Despite this, the Palestinian rate of population increase continues to outnumber that of the Israelis.
According to predictions, the number of Palestinians in historical Palestine (Israel, the West Bank, and the Gaza Strip) will begin to outnumber the number of Jews in 2010, making the population of both the Jews and the Palestinians about 5.6 million for each.
As for the year 2020, it is predicted, according to the same Israeli statistics, that the number of Palestinians will reach 8.2 millions and the Jewish population will be 6.3 millions.
The Zionists viewed the increase in the number of Palestinians as a big concern and called it a “demographic bomb”. This description is flawed because it begrudges on the Palestinians their natural reproduction process on their own land, considering it a threat; while the Zionists find it acceptable for themselves to bring in Jews from 110 different countries who speak 82 different languages in order to have a number 9 times more the number of Jews in Israel since it has been established.

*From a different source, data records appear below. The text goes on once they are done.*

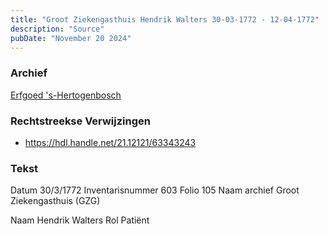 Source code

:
 ```yaml
---
title: "Groot Ziekengasthuis Hendrik Walters 30-03-1772 - 12-04-1772"
description: "Source"
pubDate: "November 20 2024"
---
```


### Archief
[Erfgoed 's-Hertogenbosch](https://www.erfgoedshertogenbosch.nl/)

### Rechtstreekse Verwijzingen
- https://hdl.handle.net/21.12121/63343243

### Tekst
Datum 30/3/1772
Inventarisnummer 603
Folio 105
Naam archief Groot Ziekengasthuis (GZG)
 
Naam Hendrik Walters
Rol Patiënt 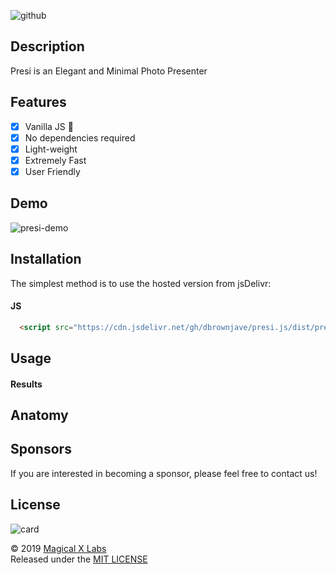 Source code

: ![github](https://user-images.githubusercontent.com/19171147/64223960-c0bb4400-cea3-11e9-876a-bbaf2e09267d.png)

## Description 
 Presi is an Elegant and Minimal Photo Presenter 

## Features
- [X] Vanilla JS 🍦
- [X] No dependencies required
- [X] Light-weight
- [X] Extremely Fast
- [X] User Friendly

## Demo
![presi-demo](https://user-images.githubusercontent.com/19171147/64224655-5bb51d80-cea6-11e9-9e2e-c0e9eabd7518.gif)


## Installation 
The simplest method is to use the hosted version from jsDelivr:


#### JS
```html
  <script src="https://cdn.jsdelivr.net/gh/dbrownjave/presi.js/dist/presi.js"></script>
```


## Usage 


#### Results

## Anatomy 


## Sponsors
If you are interested in becoming a sponsor, please feel free to contact us!

## License
![card](https://user-images.githubusercontent.com/19171147/63110769-2b8af680-bf5a-11e9-8e45-92af70b6a654.png)

© 2019 [Magical X Labs](https://dorianbrown.io)  
Released under the [MIT LICENSE](http://opensource.org/licenses/MIT)


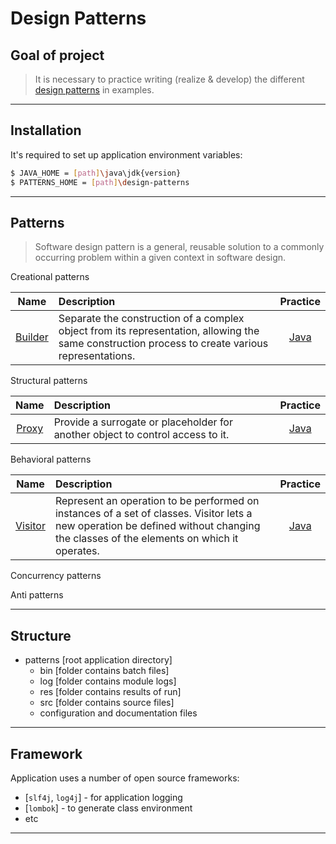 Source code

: #                        Design Patterns

Goal of project
---------------

> It is necessary to practice writing (realize & develop) 
> the different [design patterns][patterns] in examples.
***

Installation
------------

It's required to set up application environment variables:
```sh
$ JAVA_HOME = [path]\java\jdk{version}
$ PATTERNS_HOME = [path]\design-patterns
```
***

## Patterns
> Software design pattern is a general,
> reusable solution to a commonly occurring problem
> within a given context in software design.

Creational patterns

|                           Name                           | Description                                                                                                                                      |                                          Practice                                          |
|:--------------------------------------------------------:|:-------------------------------------------------------------------------------------------------------------------------------------------------|:------------------------------------------------------------------------------------------:|
| [Builder](https://en.wikipedia.org/wiki/Builder_pattern) | Separate the construction of a complex object from its representation, allowing the same construction process to create various representations. | [Java](/src/main/java/com/witalis/design/patterns/pattern/creational/builder/Builder.java) |

Structural patterns

|                         Name                         | Description                                                                    |                                        Practice                                        |
|:----------------------------------------------------:|:-------------------------------------------------------------------------------|:--------------------------------------------------------------------------------------:|
| [Proxy](https://en.wikipedia.org/wiki/Proxy_pattern) | Provide a surrogate or placeholder for another object to control access to it. | [Java](/src/main/java/com/witalis/design/patterns/pattern/structural/proxy/Proxy.java) |

Behavioral patterns

|                           Name                           | Description                                                                                                                                                                         |                                          Practice                                          |
|:--------------------------------------------------------:|:------------------------------------------------------------------------------------------------------------------------------------------------------------------------------------|:------------------------------------------------------------------------------------------:|
| [Visitor](https://en.wikipedia.org/wiki/Visitor_pattern) | Represent an operation to be performed on instances of a set of classes. Visitor lets a new operation be defined without changing the classes of the elements on which it operates. | [Java](/src/main/java/com/witalis/design/patterns/pattern/behavioral/visitor/Visitor.java) |

Concurrency patterns

Anti patterns

***

Structure
---------

- patterns [root application directory]
    - bin [folder contains batch files]
    - log [folder contains module logs]
    - res [folder contains results of run]
    - src [folder contains source files]
    - configuration and documentation files
***

Framework
---------

Application uses a number of open source frameworks:
* [`slf4j`, `log4j`] - for application logging
* [`lombok`] - to generate class environment
* etc
***

[patterns]: <https://en.wikipedia.org/wiki/Software_design_pattern>
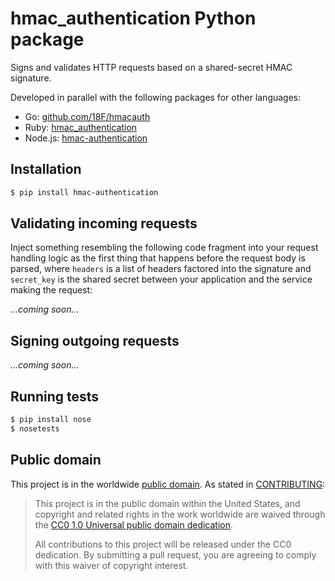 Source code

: # hmac_authentication Python package

Signs and validates HTTP requests based on a shared-secret HMAC signature.

Developed in parallel with the following packages for other languages:
- Go: [github.com/18F/hmacauth](https://github.com/18F/hmacauth/)
- Ruby: [hmac_authentication](https://rubygems.org/gems/hmac_authentication)
- Node.js: [hmac-authentication](https://www.npmjs.com/package/hmac-authentication)

## Installation

```sh
$ pip install hmac-authentication
```

## Validating incoming requests

Inject something resembling the following code fragment into your request
handling logic as the first thing that happens before the request body is
parsed, where `headers` is a list of headers factored into the signature and
`secret_key` is the shared secret between your application and the service
making the request:

_...coming soon..._

## Signing outgoing requests

_...coming soon..._

## Running tests

```sh
$ pip install nose
$ nosetests
```

## Public domain

This project is in the worldwide [public domain](LICENSE.md). As stated in [CONTRIBUTING](CONTRIBUTING.md):

> This project is in the public domain within the United States, and copyright and related rights in the work worldwide are waived through the [CC0 1.0 Universal public domain dedication](https://creativecommons.org/publicdomain/zero/1.0/).
>
> All contributions to this project will be released under the CC0
>dedication. By submitting a pull request, you are agreeing to comply
>with this waiver of copyright interest.
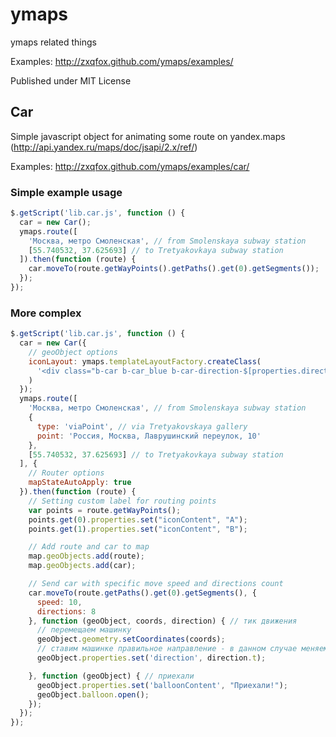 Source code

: ymaps
=====

ymaps related things

Examples: http://zxqfox.github.com/ymaps/examples/

Published under MIT License

Car
---

Simple javascript object for animating some route on yandex.maps (http://api.yandex.ru/maps/doc/jsapi/2.x/ref/)

Examples: http://zxqfox.github.com/ymaps/examples/car/

### Simple example usage
```js
$.getScript('lib.car.js', function () {
  car = new Car();
  ymaps.route([
    'Москва, метро Смоленская', // from Smolenskaya subway station
    [55.740532, 37.625693] // to Tretyakovkaya subway station
  ]).then(function (route) {
    car.moveTo(route.getWayPoints().getPaths().get(0).getSegments());
  });
});
```

### More complex
```js
$.getScript('lib.car.js', function () {
  car = new Car({
    // geoObject options
    iconLayout: ymaps.templateLayoutFactory.createClass(
      '<div class="b-car b-car_blue b-car-direction-$[properties.direction]"></div>'
    )
  });
  ymaps.route([
    'Москва, метро Смоленская', // from Smolenskaya subway station
    {
      type: 'viaPoint', // via Tretyakovskaya gallery
      point: 'Россия, Москва, Лаврушинский переулок, 10'
    },
    [55.740532, 37.625693] // to Tretyakovkaya subway station
  ], {
    // Router options
    mapStateAutoApply: true
  }).then(function (route) {
    // Setting custom label for routing points
    var points = route.getWayPoints();
    points.get(0).properties.set("iconContent", "A");
    points.get(1).properties.set("iconContent", "B");

    // Add route and car to map
    map.geoObjects.add(route);
    map.geoObjects.add(car);

    // Send car with specific move speed and directions count
    car.moveTo(route.getPaths().get(0).getSegments(), {
      speed: 10,
      directions: 8
    }, function (geoObject, coords, direction) { // тик движения
      // перемещаем машинку
      geoObject.geometry.setCoordinates(coords);
      // ставим машинке правильное направление - в данном случае меняем ей текст
      geoObject.properties.set('direction', direction.t);

    }, function (geoObject) { // приехали
      geoObject.properties.set('balloonContent', "Приехали!");
      geoObject.balloon.open();
    });
  });
});
```
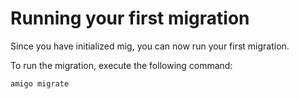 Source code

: # Running your first migration

Since you have initialized mig, you can now run your first migration.

To run the migration, execute the following command:

```sh
amigo migrate
```
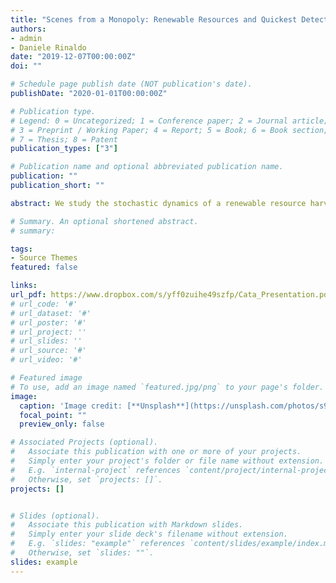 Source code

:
 ```yaml
---
title: "Scenes from a Monopoly: Renewable Resources and Quickest Detection of Regime Shifts"
authors:
- admin
- Daniele Rinaldo
date: "2019-12-07T00:00:00Z"
doi: ""

# Schedule page publish date (NOT publication's date).
publishDate: "2020-01-01T00:00:00Z"

# Publication type.
# Legend: 0 = Uncategorized; 1 = Conference paper; 2 = Journal article;
# 3 = Preprint / Working Paper; 4 = Report; 5 = Book; 6 = Book section;
# 7 = Thesis; 8 = Patent
publication_types: ["3"]

# Publication name and optional abbreviated publication name.
publication: ""
publication_short: ""

abstract: We study the stochastic dynamics of a renewable resource harvested by a monopolist firm. We introduce a framework where harvesting sequentially affects the resource's potential to regenerate. We model the decisions of a monopolist firm whose objective is to find the profit-maximizing harvesting policy while simultaneously detecting in the quickest time possible the change in regime. The model explicitly considers non-stationary dynamics in order to represent the sequential nature of the detection process. Additionally, we study the probability of extinction in each period, and show how it may be optimal for the monopolist to stop or modify extraction to allow the resource to regenerate.

# Summary. An optional shortened abstract.
# summary: 

tags:
- Source Themes
featured: false

links:
url_pdf: https://www.dropbox.com/s/yff0zuihe49szfp/Cata_Presentation.pdf?dl=0
# url_code: '#'
# url_dataset: '#'
# url_poster: '#'
# url_project: ''
# url_slides: ''
# url_source: '#'
# url_video: '#'

# Featured image
# To use, add an image named `featured.jpg/png` to your page's folder. 
image:
  caption: 'Image credit: [**Unsplash**](https://unsplash.com/photos/s9CC2SKySJM)'
  focal_point: ""
  preview_only: false

# Associated Projects (optional).
#   Associate this publication with one or more of your projects.
#   Simply enter your project's folder or file name without extension.
#   E.g. `internal-project` references `content/project/internal-project/index.md`.
#   Otherwise, set `projects: []`.
projects: []


# Slides (optional).
#   Associate this publication with Markdown slides.
#   Simply enter your slide deck's filename without extension.
#   E.g. `slides: "example"` references `content/slides/example/index.md`.
#   Otherwise, set `slides: ""`.
slides: example
---
```



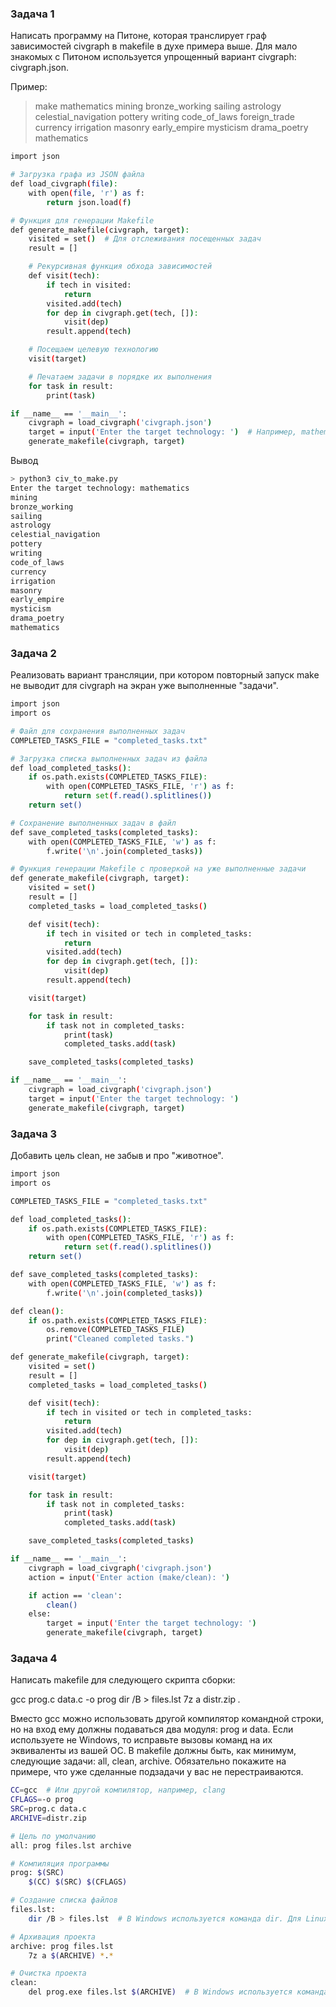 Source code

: ### Задача 1
Написать программу на Питоне, которая транслирует граф зависимостей civgraph в makefile в духе примера выше. Для мало знакомых с Питоном используется упрощенный вариант civgraph: civgraph.json.

Пример:

> make mathematics
mining
bronze_working
sailing
astrology
celestial_navigation
pottery
writing
code_of_laws
foreign_trade
currency
irrigation
masonry
early_empire
mysticism
drama_poetry
mathematics

```bash
import json

# Загрузка графа из JSON файла
def load_civgraph(file):
    with open(file, 'r') as f:
        return json.load(f)

# Функция для генерации Makefile
def generate_makefile(civgraph, target):
    visited = set()  # Для отслеживания посещенных задач
    result = []

    # Рекурсивная функция обхода зависимостей
    def visit(tech):
        if tech in visited:
            return
        visited.add(tech)
        for dep in civgraph.get(tech, []):
            visit(dep)
        result.append(tech)

    # Посещаем целевую технологию
    visit(target)

    # Печатаем задачи в порядке их выполнения
    for task in result:
        print(task)

if __name__ == '__main__':
    civgraph = load_civgraph('civgraph.json')
    target = input('Enter the target technology: ')  # Например, mathematics
    generate_makefile(civgraph, target)
```

Вывод
```bash
> python3 civ_to_make.py
Enter the target technology: mathematics
mining
bronze_working
sailing
astrology
celestial_navigation
pottery
writing
code_of_laws
currency
irrigation
masonry
early_empire
mysticism
drama_poetry
mathematics
```

### Задача 2
Реализовать вариант трансляции, при котором повторный запуск make не выводит для civgraph на экран уже выполненные "задачи".

```bash
import json
import os

# Файл для сохранения выполненных задач
COMPLETED_TASKS_FILE = "completed_tasks.txt"

# Загрузка списка выполненных задач из файла
def load_completed_tasks():
    if os.path.exists(COMPLETED_TASKS_FILE):
        with open(COMPLETED_TASKS_FILE, 'r') as f:
            return set(f.read().splitlines())
    return set()

# Сохранение выполненных задач в файл
def save_completed_tasks(completed_tasks):
    with open(COMPLETED_TASKS_FILE, 'w') as f:
        f.write('\n'.join(completed_tasks))

# Функция генерации Makefile с проверкой на уже выполненные задачи
def generate_makefile(civgraph, target):
    visited = set()
    result = []
    completed_tasks = load_completed_tasks()

    def visit(tech):
        if tech in visited or tech in completed_tasks:
            return
        visited.add(tech)
        for dep in civgraph.get(tech, []):
            visit(dep)
        result.append(tech)

    visit(target)

    for task in result:
        if task not in completed_tasks:
            print(task)
            completed_tasks.add(task)

    save_completed_tasks(completed_tasks)

if __name__ == '__main__':
    civgraph = load_civgraph('civgraph.json')
    target = input('Enter the target technology: ')
    generate_makefile(civgraph, target)
```


### Задача 3
Добавить цель clean, не забыв и про "животное".

```bash 
import json
import os

COMPLETED_TASKS_FILE = "completed_tasks.txt"

def load_completed_tasks():
    if os.path.exists(COMPLETED_TASKS_FILE):
        with open(COMPLETED_TASKS_FILE, 'r') as f:
            return set(f.read().splitlines())
    return set()

def save_completed_tasks(completed_tasks):
    with open(COMPLETED_TASKS_FILE, 'w') as f:
        f.write('\n'.join(completed_tasks))

def clean():
    if os.path.exists(COMPLETED_TASKS_FILE):
        os.remove(COMPLETED_TASKS_FILE)
        print("Cleaned completed tasks.")

def generate_makefile(civgraph, target):
    visited = set()
    result = []
    completed_tasks = load_completed_tasks()

    def visit(tech):
        if tech in visited or tech in completed_tasks:
            return
        visited.add(tech)
        for dep in civgraph.get(tech, []):
            visit(dep)
        result.append(tech)

    visit(target)

    for task in result:
        if task not in completed_tasks:
            print(task)
            completed_tasks.add(task)

    save_completed_tasks(completed_tasks)

if __name__ == '__main__':
    civgraph = load_civgraph('civgraph.json')
    action = input('Enter action (make/clean): ')

    if action == 'clean':
        clean()
    else:
        target = input('Enter the target technology: ')
        generate_makefile(civgraph, target)
```

### Задача 4
Написать makefile для следующего скрипта сборки:

gcc prog.c data.c -o prog
dir /B > files.lst
7z a distr.zip *.*

Вместо gcc можно использовать другой компилятор командной строки, но на вход ему должны подаваться два модуля: prog и data. Если используете не Windows, то исправьте вызовы команд на их эквиваленты из вашей ОС. В makefile должны быть, как минимум, следующие задачи: all, clean, archive. Обязательно покажите на примере, что уже сделанные подзадачи у вас не перестраиваются.

```bash
CC=gcc  # Или другой компилятор, например, clang
CFLAGS=-o prog
SRC=prog.c data.c
ARCHIVE=distr.zip

# Цель по умолчанию
all: prog files.lst archive

# Компиляция программы
prog: $(SRC)
	$(CC) $(SRC) $(CFLAGS)

# Создание списка файлов
files.lst:
	dir /B > files.lst  # В Windows используется команда dir. Для Linux: ls > files.lst

# Архивация проекта
archive: prog files.lst
	7z a $(ARCHIVE) *.*

# Очистка проекта
clean:
	del prog.exe files.lst $(ARCHIVE)  # В Windows используется команда del. Для Linux: rm -f prog files.lst $(ARCHIVE)
```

The fear of the demographic danger resulting from the Palestinians is one of the reasons that pushed Israel to consider the unilateral withdrawal option and one of the reasons that led to the increased call among Israeli extremists for the expulsion of the Palestinians from the territories occupied in 1948, or what is called the “transfer idea”.
The “transfer idea” is, without a doubt, one of the reasons for putting the Gaza Strip and West Bank in such harsh, unbearable conditions, in order to force the greatest number of Palestinians possible to emigrate.
The idea of a unilateral disengagement, which was adopted by Sharon and on the basis of which the currently ruling Kadima party was established and consider fundamental, is based on getting rid of the burden of the Palestinian populations in the West Bank and the Gaza Strip and keeping the greatest amount of land, especially the settlement blocs and territories behind the separation wall and Jerusalem.
This is accompanied by the Israeli fear of the Palestinians no longer asking for the idea of two states once they become the majority, but that they will ask for their own country with their political and civil rights; seek the removal of the racist Israeli regime which favors the Jews apart from others; and struggle in the same way the black Africans in South Africa did. This may make way for ending the Jewish nature of the Israeli state within internationally accepted rules and regulations (even if they were only theoretically adopted by the international community).
However, this option is accompanied by a number of obstacles and complications, especially since the essence of the problem isn’t convincing the international community of the justice of the Palestinian cause, as it has, till now obtained hundreds of supportive international resolutions. The essence of the problem lies in the lack of will in the international community to execute the resolutions and give the Palestinians their rights, due to the American and western positions.
The Palestinian Refugees’ Right of Return
The UN agreed to the membership of Israel on the condition that it allows the Palestinian refugees their right to return. However, Israel hasn’t allowed this to happen at all, even though the resolution concerning the right to return has been reissued more than a hundred times!
Simply put, the execution of this resolution, in the opinion of the Israelis, meant the end of the Zionist project and the Jewish state because if the Palestinians return to the land, they will form the majority of the population and will gain control of the country through any fair democratic elections. For this reason, perhaps negotiations about Jerusalem were easier for the Jews than negotiating the right to return of the Palestinians.
According to statistics, the number of Palestinians originally from the territories occupied in 1948, who have been displaced has reached about 5.3 millions.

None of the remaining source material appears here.